**TASK TO CARRY OUT:** Your job with the data below is to output exactly the lines from the one holding "- **Line Coverage: 70.3%** (619 of 880 lines)" down to the one holding "Generated HTML reports", both included, and no others.

**WORKING DATA:**
════

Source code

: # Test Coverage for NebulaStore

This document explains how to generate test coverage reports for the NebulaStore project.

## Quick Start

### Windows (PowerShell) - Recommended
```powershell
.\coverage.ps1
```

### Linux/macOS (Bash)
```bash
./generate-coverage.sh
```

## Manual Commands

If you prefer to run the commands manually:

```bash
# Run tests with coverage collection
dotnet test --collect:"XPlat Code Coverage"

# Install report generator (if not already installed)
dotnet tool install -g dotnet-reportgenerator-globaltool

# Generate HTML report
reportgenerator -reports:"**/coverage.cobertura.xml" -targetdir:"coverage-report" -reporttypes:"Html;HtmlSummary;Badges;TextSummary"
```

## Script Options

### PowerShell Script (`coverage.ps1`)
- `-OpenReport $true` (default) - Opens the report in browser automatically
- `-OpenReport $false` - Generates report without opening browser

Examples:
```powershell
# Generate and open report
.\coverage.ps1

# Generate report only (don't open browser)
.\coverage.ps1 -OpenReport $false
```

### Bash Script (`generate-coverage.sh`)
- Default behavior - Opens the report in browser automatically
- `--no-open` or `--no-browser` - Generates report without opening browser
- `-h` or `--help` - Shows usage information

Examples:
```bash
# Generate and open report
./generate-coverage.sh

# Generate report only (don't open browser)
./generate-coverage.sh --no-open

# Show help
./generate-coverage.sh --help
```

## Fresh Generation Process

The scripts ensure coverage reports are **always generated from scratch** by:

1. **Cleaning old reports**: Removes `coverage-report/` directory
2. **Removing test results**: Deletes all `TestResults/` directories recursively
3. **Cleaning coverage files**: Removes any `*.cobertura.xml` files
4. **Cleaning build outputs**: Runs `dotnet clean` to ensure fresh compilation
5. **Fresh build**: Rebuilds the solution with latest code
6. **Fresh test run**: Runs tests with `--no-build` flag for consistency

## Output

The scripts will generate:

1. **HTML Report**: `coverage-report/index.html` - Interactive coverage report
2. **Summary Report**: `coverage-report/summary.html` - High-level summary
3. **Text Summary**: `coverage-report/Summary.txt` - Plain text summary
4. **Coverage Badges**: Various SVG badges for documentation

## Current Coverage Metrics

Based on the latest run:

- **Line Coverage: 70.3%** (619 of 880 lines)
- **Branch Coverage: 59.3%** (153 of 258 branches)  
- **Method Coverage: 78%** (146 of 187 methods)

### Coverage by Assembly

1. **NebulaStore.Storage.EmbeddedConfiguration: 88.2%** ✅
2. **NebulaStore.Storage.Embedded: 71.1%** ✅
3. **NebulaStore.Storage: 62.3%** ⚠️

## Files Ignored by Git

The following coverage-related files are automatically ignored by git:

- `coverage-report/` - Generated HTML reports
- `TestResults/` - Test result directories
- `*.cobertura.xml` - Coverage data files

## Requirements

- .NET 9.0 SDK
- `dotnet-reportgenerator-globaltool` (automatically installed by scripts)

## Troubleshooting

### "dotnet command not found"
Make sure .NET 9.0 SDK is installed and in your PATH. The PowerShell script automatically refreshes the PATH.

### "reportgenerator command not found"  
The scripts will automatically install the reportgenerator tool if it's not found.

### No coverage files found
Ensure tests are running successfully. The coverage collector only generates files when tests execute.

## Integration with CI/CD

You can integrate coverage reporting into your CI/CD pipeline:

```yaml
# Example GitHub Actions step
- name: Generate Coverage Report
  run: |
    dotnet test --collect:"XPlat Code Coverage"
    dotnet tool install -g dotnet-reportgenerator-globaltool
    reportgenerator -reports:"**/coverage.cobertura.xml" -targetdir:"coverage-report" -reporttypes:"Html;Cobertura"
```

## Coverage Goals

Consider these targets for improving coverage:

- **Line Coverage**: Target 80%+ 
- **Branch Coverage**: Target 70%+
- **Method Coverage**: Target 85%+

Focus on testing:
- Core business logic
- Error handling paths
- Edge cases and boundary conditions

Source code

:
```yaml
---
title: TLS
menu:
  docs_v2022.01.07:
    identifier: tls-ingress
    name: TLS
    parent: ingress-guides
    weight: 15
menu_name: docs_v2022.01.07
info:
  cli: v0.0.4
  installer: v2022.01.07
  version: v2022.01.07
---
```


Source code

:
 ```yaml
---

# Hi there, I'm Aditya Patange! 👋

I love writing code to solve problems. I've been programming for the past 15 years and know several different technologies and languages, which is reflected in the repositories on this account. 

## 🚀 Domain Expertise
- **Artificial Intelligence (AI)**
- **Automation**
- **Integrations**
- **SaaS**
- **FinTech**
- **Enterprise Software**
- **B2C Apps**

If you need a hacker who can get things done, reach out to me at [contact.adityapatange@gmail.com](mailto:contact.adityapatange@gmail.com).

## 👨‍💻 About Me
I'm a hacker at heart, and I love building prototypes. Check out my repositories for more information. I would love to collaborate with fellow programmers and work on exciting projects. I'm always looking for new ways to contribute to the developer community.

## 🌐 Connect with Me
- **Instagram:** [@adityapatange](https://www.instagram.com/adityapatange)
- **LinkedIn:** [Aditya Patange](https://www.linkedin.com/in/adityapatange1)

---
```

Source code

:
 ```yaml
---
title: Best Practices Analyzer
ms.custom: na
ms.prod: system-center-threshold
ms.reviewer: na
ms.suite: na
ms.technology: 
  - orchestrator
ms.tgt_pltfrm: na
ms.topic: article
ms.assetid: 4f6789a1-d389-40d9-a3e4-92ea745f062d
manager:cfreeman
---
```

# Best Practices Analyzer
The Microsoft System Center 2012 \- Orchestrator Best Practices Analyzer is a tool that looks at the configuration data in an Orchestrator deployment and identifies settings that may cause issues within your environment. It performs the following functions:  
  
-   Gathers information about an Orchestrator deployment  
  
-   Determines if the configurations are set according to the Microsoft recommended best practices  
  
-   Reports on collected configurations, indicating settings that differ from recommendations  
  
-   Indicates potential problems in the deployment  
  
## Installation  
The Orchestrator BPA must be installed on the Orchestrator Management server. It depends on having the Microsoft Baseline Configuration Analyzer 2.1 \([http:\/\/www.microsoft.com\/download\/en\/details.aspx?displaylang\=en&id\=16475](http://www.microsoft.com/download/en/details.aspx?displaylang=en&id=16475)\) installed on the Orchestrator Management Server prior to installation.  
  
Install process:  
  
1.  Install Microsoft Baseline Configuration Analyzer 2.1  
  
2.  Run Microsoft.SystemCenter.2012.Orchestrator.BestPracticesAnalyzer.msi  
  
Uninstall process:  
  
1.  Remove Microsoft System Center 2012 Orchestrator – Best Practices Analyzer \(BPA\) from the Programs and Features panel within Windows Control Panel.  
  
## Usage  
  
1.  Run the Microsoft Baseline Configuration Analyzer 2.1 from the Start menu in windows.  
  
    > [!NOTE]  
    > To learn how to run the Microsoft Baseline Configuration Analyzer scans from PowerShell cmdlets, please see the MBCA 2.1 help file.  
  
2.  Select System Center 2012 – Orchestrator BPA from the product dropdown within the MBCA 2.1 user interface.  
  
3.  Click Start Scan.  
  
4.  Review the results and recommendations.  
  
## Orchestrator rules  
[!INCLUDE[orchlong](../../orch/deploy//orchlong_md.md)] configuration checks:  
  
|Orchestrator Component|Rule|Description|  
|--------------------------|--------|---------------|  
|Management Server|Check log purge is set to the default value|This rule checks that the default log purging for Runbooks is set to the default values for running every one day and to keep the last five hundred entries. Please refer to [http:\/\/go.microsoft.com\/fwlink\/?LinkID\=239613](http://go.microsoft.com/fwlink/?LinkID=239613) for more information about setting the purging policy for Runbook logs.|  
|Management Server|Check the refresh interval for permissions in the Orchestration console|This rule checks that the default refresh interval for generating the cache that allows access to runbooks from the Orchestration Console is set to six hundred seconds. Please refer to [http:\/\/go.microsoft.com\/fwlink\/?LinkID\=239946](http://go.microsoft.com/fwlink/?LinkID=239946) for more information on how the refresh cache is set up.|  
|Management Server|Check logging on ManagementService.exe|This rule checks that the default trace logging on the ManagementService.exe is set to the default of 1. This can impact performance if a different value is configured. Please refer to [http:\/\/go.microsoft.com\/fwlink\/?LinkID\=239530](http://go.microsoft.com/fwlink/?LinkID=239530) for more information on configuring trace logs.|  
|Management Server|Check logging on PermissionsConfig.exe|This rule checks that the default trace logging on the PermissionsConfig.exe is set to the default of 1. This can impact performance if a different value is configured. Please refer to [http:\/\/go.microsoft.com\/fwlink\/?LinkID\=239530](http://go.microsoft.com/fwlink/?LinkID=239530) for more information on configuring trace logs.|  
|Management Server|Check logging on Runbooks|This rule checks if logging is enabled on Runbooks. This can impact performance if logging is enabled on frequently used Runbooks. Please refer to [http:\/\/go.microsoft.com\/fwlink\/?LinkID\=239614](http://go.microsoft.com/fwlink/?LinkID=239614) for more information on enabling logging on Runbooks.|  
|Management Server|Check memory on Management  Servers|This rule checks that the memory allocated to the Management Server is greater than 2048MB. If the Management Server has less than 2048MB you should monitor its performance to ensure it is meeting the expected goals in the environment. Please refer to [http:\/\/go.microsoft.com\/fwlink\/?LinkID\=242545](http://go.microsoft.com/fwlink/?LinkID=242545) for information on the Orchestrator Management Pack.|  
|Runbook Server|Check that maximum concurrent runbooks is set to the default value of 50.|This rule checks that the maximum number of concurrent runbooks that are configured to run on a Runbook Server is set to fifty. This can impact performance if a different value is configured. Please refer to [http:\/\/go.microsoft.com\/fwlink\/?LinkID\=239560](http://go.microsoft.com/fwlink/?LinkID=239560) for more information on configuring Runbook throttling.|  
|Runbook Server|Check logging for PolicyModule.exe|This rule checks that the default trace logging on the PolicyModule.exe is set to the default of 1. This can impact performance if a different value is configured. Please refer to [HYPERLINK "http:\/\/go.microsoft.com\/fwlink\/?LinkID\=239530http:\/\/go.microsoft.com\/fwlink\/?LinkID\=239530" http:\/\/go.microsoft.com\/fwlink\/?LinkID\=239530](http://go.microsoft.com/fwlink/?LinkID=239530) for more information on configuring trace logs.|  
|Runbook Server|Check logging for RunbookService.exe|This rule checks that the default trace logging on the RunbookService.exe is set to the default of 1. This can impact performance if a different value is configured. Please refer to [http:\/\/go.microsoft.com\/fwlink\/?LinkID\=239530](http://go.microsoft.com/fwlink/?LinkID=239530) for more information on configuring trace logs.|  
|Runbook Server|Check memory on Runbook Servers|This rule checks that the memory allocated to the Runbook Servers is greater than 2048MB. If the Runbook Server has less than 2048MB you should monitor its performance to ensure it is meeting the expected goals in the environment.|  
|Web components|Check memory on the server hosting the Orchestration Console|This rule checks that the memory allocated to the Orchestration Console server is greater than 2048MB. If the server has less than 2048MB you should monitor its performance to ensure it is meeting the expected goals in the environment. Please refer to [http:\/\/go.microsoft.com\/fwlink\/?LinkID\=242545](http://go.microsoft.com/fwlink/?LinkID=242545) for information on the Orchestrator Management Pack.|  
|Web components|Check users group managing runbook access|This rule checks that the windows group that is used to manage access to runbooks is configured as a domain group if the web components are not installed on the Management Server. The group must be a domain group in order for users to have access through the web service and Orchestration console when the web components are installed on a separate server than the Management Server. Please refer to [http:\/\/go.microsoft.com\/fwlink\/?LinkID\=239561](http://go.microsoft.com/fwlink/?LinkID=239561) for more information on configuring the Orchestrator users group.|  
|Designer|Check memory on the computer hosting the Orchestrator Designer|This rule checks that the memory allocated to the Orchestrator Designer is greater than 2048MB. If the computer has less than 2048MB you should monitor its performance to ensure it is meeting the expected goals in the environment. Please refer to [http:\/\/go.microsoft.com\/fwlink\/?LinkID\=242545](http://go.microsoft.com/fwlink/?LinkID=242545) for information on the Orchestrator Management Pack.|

════

**FINAL ANSWER:**
- **Line Coverage: 70.3%** (619 of 880 lines)
- **Branch Coverage: 59.3%** (153 of 258 branches)  
- **Method Coverage: 78%** (146 of 187 methods)

### Coverage by Assembly

1. **NebulaStore.Storage.EmbeddedConfiguration: 88.2%** ✅
2. **NebulaStore.Storage.Embedded: 71.1%** ✅
3. **NebulaStore.Storage: 62.3%** ⚠️

## Files Ignored by Git

The following coverage-related files are automatically ignored by git:

- `coverage-report/` - Generated HTML reports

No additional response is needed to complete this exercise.